## TO DO
Line filter on the word "leqslant": copy each matching line from the entries.

(Records excerpted from a collection)

--------------------------------------------------

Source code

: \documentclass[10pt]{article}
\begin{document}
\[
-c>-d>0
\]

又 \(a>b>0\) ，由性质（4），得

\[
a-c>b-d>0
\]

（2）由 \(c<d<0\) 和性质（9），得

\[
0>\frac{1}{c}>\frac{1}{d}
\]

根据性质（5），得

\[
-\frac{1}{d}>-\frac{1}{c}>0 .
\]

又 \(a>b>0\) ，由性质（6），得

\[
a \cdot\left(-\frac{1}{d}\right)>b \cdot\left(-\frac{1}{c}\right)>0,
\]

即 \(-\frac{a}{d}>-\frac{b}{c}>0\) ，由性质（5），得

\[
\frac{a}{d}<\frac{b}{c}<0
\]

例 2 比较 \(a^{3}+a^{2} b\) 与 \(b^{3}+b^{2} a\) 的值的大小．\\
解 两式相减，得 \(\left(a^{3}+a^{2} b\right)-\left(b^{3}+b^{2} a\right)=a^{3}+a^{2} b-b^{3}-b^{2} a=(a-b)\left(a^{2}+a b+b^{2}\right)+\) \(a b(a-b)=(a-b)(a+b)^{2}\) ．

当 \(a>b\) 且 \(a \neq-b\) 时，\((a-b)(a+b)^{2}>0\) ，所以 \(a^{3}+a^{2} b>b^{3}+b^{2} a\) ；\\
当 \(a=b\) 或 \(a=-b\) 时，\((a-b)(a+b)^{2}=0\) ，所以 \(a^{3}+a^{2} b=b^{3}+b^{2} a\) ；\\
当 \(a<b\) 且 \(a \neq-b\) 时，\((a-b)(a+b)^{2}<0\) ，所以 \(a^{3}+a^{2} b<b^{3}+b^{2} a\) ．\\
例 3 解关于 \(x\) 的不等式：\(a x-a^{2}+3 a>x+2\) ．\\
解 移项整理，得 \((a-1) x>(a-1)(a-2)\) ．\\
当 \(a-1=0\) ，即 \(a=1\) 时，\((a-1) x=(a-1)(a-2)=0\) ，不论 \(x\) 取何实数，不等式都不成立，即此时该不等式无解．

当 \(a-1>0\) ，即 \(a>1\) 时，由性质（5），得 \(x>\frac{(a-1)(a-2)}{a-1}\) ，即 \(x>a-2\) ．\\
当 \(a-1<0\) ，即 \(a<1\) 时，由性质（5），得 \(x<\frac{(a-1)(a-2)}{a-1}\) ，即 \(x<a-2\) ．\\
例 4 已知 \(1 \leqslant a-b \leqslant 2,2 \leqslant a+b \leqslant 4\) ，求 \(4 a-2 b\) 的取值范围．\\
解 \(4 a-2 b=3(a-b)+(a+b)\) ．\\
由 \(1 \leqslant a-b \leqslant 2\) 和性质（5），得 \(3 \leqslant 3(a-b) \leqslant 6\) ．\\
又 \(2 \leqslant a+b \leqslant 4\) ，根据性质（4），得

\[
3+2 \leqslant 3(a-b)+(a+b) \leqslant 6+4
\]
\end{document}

--------------------------------------------------

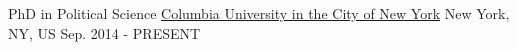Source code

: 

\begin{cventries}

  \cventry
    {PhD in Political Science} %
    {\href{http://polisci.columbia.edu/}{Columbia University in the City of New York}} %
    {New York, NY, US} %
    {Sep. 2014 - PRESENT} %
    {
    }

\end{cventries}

--------------------------------------------------

## YOUR RESPONSE
例 4 已知 \(1 \leqslant a-b \leqslant 2,2 \leqslant a+b \leqslant 4\) ，求 \(4 a-2 b\) 的取值范围．\\
由 \(1 \leqslant a-b \leqslant 2\) 和性质（5），得 \(3 \leqslant 3(a-b) \leqslant 6\) ．\\
又 \(2 \leqslant a+b \leqslant 4\) ，根据性质（4），得
3+2 \leqslant 3(a-b)+(a+b) \leqslant 6+4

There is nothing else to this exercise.